■ **EXERCISE BRIEF**
What is needed is an exact copy of the line where "- ex09: Creation of personnal package" appears plus every later line in the material.

■ **THE RECORDS**
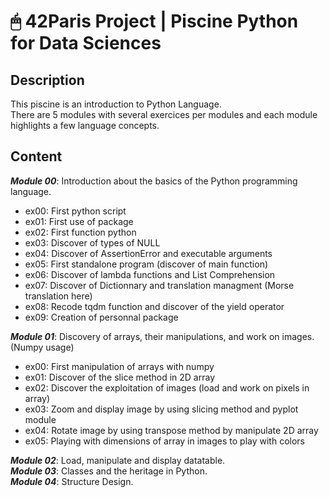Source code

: # 🖱 42Paris Project | Piscine Python for Data Sciences

## Description

This piscine is an introduction to Python Language.  
There are 5 modules with several exercices per modules and each module highlights a few language concepts.  

## Content

***Module 00***: Introduction about the basics of the Python programming language.  
  - ex00: First python script  
  - ex01: First use of package  
  - ex02: First function python  
  - ex03: Discover of types of NULL  
  - ex04: Discover of AssertionError and executable arguments  
  - ex05: First standalone program (discover of main function)  
  - ex06: Discover of lambda functions and List Comprehension  
  - ex07: Discover of Dictionnary and translation managment (Morse translation here)  
  - ex08: Recode tqdm function and discover of the yield operator  
  - ex09: Creation of personnal package  

***Module 01***: Discovery of arrays, their manipulations, and work on images. (Numpy usage)  
  - ex00: First manipulation of arrays with numpy  
  - ex01: Discover of the slice method in 2D array  
  - ex02: Discover the exploitation of images (load and work on pixels in array)  
  - ex03: Zoom and display image by using slicing method and pyplot module  
  - ex04: Rotate image by using transpose method by manipulate 2D array  
  - ex05: Playing with dimensions of array in images to play with colors  

***Module 02***: Load, manipulate and display datatable.  
***Module 03***: Classes and the heritage in Python.  
***Module 04***: Structure Design.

■ **EXERCISE RESULT**
  - ex09: Creation of personnal package  

***Module 01***: Discovery of arrays, their manipulations, and work on images. (Numpy usage)  
  - ex00: First manipulation of arrays with numpy  
  - ex01: Discover of the slice method in 2D array  
  - ex02: Discover the exploitation of images (load and work on pixels in array)  
  - ex03: Zoom and display image by using slicing method and pyplot module  
  - ex04: Rotate image by using transpose method by manipulate 2D array  
  - ex05: Playing with dimensions of array in images to play with colors  

***Module 02***: Load, manipulate and display datatable.  
***Module 03***: Classes and the heritage in Python.  
***Module 04***: Structure Design.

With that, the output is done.